-- WHAT YOU ARE ASKED TO DO --
State only how many lines below include the word "final".

-- PROVIDED DATA --

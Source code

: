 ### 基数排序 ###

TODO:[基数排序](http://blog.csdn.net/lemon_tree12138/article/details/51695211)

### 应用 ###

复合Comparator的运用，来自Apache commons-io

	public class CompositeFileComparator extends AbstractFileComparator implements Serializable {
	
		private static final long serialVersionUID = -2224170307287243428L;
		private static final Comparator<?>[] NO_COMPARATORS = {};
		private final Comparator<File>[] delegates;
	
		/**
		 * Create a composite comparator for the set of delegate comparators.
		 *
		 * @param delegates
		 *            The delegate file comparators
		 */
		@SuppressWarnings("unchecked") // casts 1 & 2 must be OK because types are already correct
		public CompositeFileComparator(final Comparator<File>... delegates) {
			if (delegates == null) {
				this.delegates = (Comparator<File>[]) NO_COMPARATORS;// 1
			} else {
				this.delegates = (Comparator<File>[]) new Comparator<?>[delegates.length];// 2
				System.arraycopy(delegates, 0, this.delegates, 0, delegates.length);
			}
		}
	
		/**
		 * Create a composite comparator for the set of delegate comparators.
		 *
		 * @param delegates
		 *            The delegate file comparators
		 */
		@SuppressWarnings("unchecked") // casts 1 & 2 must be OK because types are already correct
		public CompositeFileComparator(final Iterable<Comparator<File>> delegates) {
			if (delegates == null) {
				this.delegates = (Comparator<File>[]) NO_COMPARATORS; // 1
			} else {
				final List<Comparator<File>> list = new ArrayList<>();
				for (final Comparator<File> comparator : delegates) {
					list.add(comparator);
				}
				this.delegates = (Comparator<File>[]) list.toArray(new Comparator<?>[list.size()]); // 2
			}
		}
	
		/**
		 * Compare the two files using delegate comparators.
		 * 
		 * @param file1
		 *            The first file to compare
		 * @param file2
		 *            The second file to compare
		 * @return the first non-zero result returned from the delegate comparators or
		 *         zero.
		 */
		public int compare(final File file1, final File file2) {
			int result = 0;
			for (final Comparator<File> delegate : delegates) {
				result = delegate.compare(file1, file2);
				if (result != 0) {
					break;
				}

--

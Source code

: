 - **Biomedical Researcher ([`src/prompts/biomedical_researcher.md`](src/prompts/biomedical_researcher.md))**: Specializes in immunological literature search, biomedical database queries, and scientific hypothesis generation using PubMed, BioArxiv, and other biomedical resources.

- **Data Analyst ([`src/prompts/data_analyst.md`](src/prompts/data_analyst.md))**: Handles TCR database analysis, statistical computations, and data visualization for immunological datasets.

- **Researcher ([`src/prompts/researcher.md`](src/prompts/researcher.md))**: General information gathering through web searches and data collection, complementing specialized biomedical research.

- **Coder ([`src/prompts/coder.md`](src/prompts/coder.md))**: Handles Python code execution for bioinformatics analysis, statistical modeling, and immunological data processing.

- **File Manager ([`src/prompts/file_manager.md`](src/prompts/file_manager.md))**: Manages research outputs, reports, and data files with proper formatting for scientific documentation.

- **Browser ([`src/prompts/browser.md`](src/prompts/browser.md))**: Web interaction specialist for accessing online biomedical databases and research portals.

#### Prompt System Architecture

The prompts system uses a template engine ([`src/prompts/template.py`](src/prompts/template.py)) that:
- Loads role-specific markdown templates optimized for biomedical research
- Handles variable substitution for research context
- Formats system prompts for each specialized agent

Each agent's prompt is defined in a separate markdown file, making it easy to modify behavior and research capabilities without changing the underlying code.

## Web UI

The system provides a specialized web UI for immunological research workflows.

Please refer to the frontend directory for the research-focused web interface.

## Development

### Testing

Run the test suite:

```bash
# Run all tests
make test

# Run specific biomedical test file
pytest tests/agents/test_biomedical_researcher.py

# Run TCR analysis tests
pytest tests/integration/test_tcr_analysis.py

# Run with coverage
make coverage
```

-- WRITTEN RESPONSE --
9